Assignment
Look through the records below, and copy out every line that holds the string "dimensional".

Saved data entries
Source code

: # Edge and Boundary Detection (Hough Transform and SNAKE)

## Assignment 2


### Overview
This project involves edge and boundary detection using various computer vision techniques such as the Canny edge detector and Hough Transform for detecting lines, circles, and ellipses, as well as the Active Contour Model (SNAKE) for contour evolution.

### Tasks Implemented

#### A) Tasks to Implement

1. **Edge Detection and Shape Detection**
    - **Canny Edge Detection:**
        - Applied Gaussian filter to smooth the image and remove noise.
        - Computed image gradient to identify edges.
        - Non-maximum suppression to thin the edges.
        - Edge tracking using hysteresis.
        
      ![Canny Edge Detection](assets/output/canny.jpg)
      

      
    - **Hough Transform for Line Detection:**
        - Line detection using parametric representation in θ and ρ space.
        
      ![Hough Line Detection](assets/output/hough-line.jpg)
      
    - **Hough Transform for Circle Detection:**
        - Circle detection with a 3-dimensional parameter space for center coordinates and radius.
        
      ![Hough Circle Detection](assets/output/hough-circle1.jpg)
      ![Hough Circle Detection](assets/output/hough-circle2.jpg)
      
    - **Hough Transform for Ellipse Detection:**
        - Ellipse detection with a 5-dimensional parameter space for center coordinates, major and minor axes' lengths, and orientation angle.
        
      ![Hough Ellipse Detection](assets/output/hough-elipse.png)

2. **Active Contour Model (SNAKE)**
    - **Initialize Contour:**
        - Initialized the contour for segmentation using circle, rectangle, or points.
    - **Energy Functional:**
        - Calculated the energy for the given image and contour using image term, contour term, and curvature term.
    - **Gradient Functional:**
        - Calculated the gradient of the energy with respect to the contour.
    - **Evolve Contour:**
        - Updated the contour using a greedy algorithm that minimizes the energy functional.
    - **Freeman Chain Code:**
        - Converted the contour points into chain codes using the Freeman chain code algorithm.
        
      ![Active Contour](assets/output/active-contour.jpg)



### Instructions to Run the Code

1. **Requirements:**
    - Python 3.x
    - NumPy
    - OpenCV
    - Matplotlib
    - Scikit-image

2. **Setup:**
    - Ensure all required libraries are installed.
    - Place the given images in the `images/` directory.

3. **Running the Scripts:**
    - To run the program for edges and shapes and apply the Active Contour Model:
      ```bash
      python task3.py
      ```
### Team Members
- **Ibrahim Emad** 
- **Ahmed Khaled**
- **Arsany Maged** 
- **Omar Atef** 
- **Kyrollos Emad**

Answer for the task
        - Circle detection with a 3-dimensional parameter space for center coordinates and radius.
        - Ellipse detection with a 5-dimensional parameter space for center coordinates, major and minor axes' lengths, and orientation angle.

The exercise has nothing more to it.